# About this task
Transcribe all of the records word for word, please, omitting the pictures.

Entries taken from a collection:
================

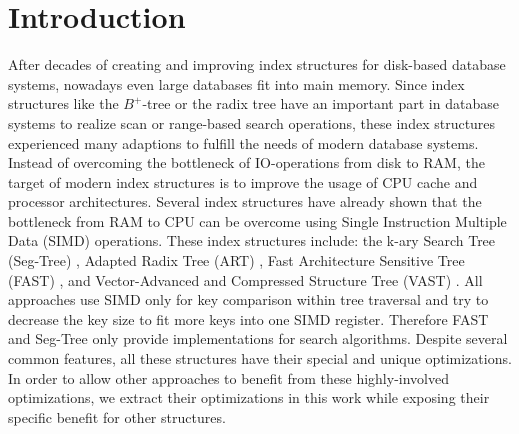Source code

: \documentclass[runningheads,a4paper]{llncs}
\begin{document}
\section{Introduction}
After decades of creating and improving index structures for disk-based database systems, nowadays even large databases fit into main memory. Since index structures like the $B^+$-tree or the radix tree have an important part in database systems to realize scan or range-based search operations, these index structures experienced many adaptions to fulfill the needs of modern database systems. Instead of overcoming the bottleneck of IO-operations from disk to RAM, the target of modern index structures is to improve the usage of CPU cache and processor architectures.
Several index structures have already shown that the bottleneck from RAM to CPU can be overcome using Single Instruction Multiple Data (SIMD) \cite{suaib2011architecture} operations. These index structures include: the k-ary Search Tree (Seg-Tree) \cite{zeuch2014adapting}, Adapted Radix Tree (ART) \cite{leis2013adaptive}, Fast Architecture Sensitive Tree (FAST) \cite{kim2010fast}, and Vector-Advanced and Compressed Structure Tree (VAST) \cite{yamamuro2012vast}. %
All approaches use SIMD only for key comparison within tree traversal and try to decrease the key size to fit more keys into one SIMD register. Therefore FAST and Seg-Tree only provide implementations for search algorithms. Despite several common features, all these structures have their special and unique optimizations. In order to allow other approaches to benefit from these highly-involved optimizations, we extract their optimizations in this work while exposing their specific benefit for other structures.
\end{document}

================

# The completed task
Source code

: \documentclass[runningheads,a4paper]{llncs}
\begin{document}
\section{Introduction}
After decades of creating and improving index structures for disk-based database systems, nowadays even large databases fit into main memory. Since index structures like the $B^+$-tree or the radix tree have an important part in database systems to realize scan or range-based search operations, these index structures experienced many adaptions to fulfill the needs of modern database systems. Instead of overcoming the bottleneck of IO-operations from disk to RAM, the target of modern index structures is to improve the usage of CPU cache and processor architectures.
Several index structures have already shown that the bottleneck from RAM to CPU can be overcome using Single Instruction Multiple Data (SIMD) \cite{suaib2011architecture} operations. These index structures include: the k-ary Search Tree (Seg-Tree) \cite{zeuch2014adapting}, Adapted Radix Tree (ART) \cite{leis2013adaptive}, Fast Architecture Sensitive Tree (FAST) \cite{kim2010fast}, and Vector-Advanced and Compressed Structure Tree (VAST) \cite{yamamuro2012vast}. %
All approaches use SIMD only for key comparison within tree traversal and try to decrease the key size to fit more keys into one SIMD register. Therefore FAST and Seg-Tree only provide implementations for search algorithms. Despite several common features, all these structures have their special and unique optimizations. In order to allow other approaches to benefit from these highly-involved optimizations, we extract their optimizations in this work while exposing their specific benefit for other structures.
\end{document}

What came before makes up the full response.